Why the Middle Class is in a Rut
In 1971, 175 American businesses had registered lobbyists in Washington, but today there are 11,702 registered lobbyists in D.C, according to The Center for Responsive Politics, a nonprofit research group tracking money in U.S. politics.
Hedrick Smith, a veteran reporter and editor for the New York Times, said this increase in corporate political activity was a deliberate attack on the middle class.
In a lecture at the New America Foundation on Sept. 14, Smith spoke about his new book, “Who Stole the American Dream,” in which he argues that the middle class has become characterized as the 99 percent from two main events: the1971 Lewis Powell Memo and “wedge economics.”
The Super Pac Seed
Lewis Powell was the associate justice of the Supreme Court under President Nixon. But before accepting that position, Powell had submitted a confidential memorandum to the U.S. Chamber of Commerce called “The Lewis Powell Memo: Attack on American Free Enterprise System.”
Smith said very few journalists were aware of the memo at the time.
This memo encouraged American corporations to acquire more influence in national policy—the beginning of corporate funding in politics, Smith said.

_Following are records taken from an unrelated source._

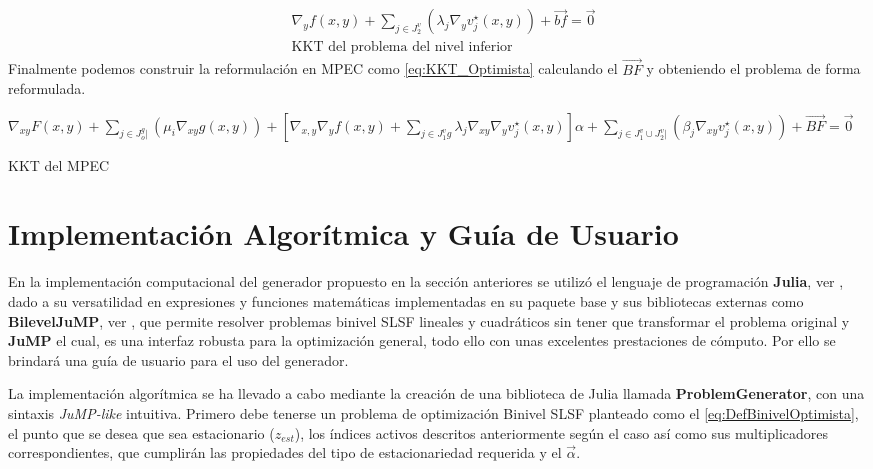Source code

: \begin{equation}
    \begin{aligned}
        &\nabla_{y}f(x,y)+\sum_{j \in J_2^v}(\lambda_j\nabla_{y}v_{j}^{\star}(x,y))+\vec{bf}=\vec{0}\\
        &\text{KKT del problema del nivel inferior}
    \end{aligned}
    \label{KKT_nivel_inferior}
\end{equation}
\linebreak
Finalmente podemos construir la reformulación en MPEC como \ref{eq:KKT_Optimista} calculando el $\vec{BF}$ y 
obteniendo el problema de forma reformulada.
\begin{table}[H]
    \begin{equation}
        \label{KKT_del_MPEC}
    \end{equation}
	$\nabla_{xy}F(x,y)+\sum_{j\in J_o^g|}(\mu_i\nabla_{xy}g(x,y))+[\nabla_{x,y}\nabla_{y}f(x,y)+\sum_{j \in J_1^vg}\lambda_j\nabla_{xy}\nabla_{y}v_{j}^{\star}(x,y)]\alpha+\sum_{j \in J_1^v \cup J_2^v|}(\beta_j\nabla_{xy}v_{j}^{\star}(x,y))+\vec{BF}=\vec{0}$  \label{KKT_del_MPEC}
\caption*{KKT del MPEC}
\end{table}


\section{Implementación Algorítmica y Guía de Usuario}
En la implementación computacional del generador propuesto en la sección anteriores
se utilizó el lenguaje de programación \textbf{Julia}, ver \cite{Juliadocs}, dado a su versatilidad
en expresiones y funciones matemáticas implementadas en su paquete base y sus bibliotecas externas como 
\textbf{BilevelJuMP}, ver \cite{BilevelJump}, que permite resolver problemas binivel SLSF lineales y cuadráticos
sin tener que transformar el problema original y \textbf{JuMP} \cite{JuMPPaper} el cual, es una interfaz robusta para la optimización general,
todo ello con unas excelentes prestaciones de cómputo. Por ello se brindará una guía de usuario para el uso del generador.

La implementación algorítmica se ha llevado a cabo mediante la creación de una biblioteca de Julia
llamada \textbf{ProblemGenerator}, con una sintaxis \textit{JuMP-like} intuitiva.
Primero debe tenerse un problema de optimización Binivel SLSF planteado como el \ref{eq:DefBinivelOptimista}, el punto que se desea que sea estacionario ($z_{est}$), los índices activos descritos anteriormente 
según el caso así como sus multiplicadores correspondientes, que cumplirán las propiedades del tipo de estacionariedad requerida y el $\vec{\alpha}$.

“Yet, as every business executive knows, few elements of American society today have as little influence in government as the American businessman, the corporation, or even the millions of corporate stockholders. If one doubts this, let him undertake the role of ‘lobbyist’ for the business point of view before Congressional committees”

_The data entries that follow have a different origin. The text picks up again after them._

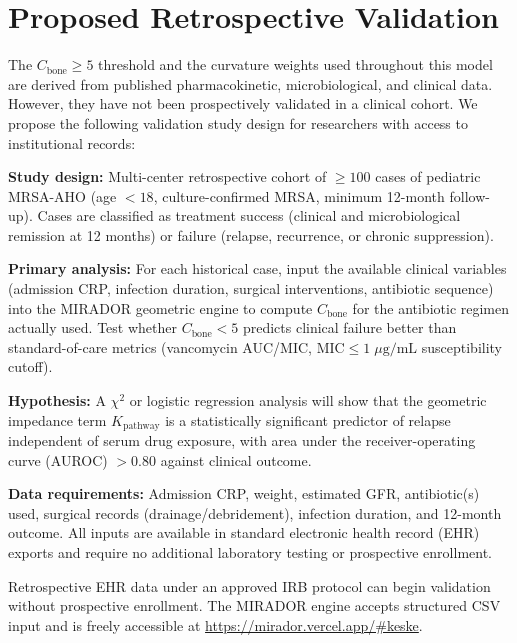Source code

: \documentclass[11pt]{article}
\begin{document}
\section{Proposed Retrospective Validation}

The $C_{\text{bone}} \geq 5$ threshold and the curvature weights used throughout
this model are derived from published pharmacokinetic, microbiological, and
clinical data. However, they have not been prospectively validated in a
clinical cohort. We propose the following validation study design for
researchers with access to institutional records:

\textbf{Study design:} Multi-center retrospective cohort of $\geq 100$ cases of
pediatric MRSA-AHO (age $< 18$, culture-confirmed MRSA, minimum 12-month
follow-up). Cases are classified as treatment success (clinical and microbiological
remission at 12 months) or failure (relapse, recurrence, or chronic suppression).

\textbf{Primary analysis:} For each historical case, input the available clinical
variables (admission CRP, infection duration, surgical interventions, antibiotic
sequence) into the MIRADOR geometric engine to compute $C_{\text{bone}}$ for
the antibiotic regimen actually used. Test whether $C_{\text{bone}} < 5$ predicts
clinical failure better than standard-of-care metrics (vancomycin AUC/MIC,
$\text{MIC} \leq 1\;\mu\text{g/mL}$ susceptibility cutoff).

\textbf{Hypothesis:} A $\chi^2$ or logistic regression analysis will show that
the geometric impedance term $K_{\text{pathway}}$ is a statistically significant
predictor of relapse independent of serum drug exposure, with area under the
receiver-operating curve (AUROC) $> 0.80$ against clinical outcome.

\textbf{Data requirements:} Admission CRP, weight, estimated GFR, antibiotic(s)
used, surgical records (drainage/debridement), infection duration, and 12-month
outcome. All inputs are available in standard electronic health record (EHR)
exports and require no additional laboratory testing or prospective enrollment.

Retrospective EHR data under an approved IRB protocol can begin validation
without prospective enrollment. The MIRADOR engine accepts structured CSV input
and is freely accessible at \url{https://mirador.vercel.app/\#keske}.

\end{document}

Powell wrote this memo because he was “distraught that the American free enterprise system was under assault,” Smith said.The 60’s and 70’s can be characterized as an era of social movements, and Powell did not like that the middle class was so heavily influencing policy in Washington, Smith said.
The other main event that majorly shaped the middle class today, Smith said, was a change in business mentality.Up until the mid-70’s, corporate leaders practiced stakeholder capitalism, Smith said. This is the idea that corporate leadership felt that taking care of employees would also benefit the economy because when people have money, they spend it.
Suddenly, though, corporate leadership decided to lessen employee benefits, and the middle class was “cut out of its share of the growth and profitability of American free enterprise,” he said.
“What is really striking to me and what hit me one day,” he said, “was this chart that showed this line that continued to go up, and this other line that went flat. The line that went flat was the wages and salaries of workers since 1973.”
Empowering the Middle Class
In order to even out those two lines, Smith said it all comes down to the middle class reclaiming their power.
“Middle class power and middle class prosperity go hand in hand,” he said. “If the middle class wants to regain its prosperity, it’s got to start to exercise its political power.”
The Occupy Movement had the right idea, acting on their outrage, but there wasn’t a clear end goal or cohesive organizing mechanism, he said.
“My experience talking to people is there’s a lot of anger in this country. Anger is a useful thing, politically.”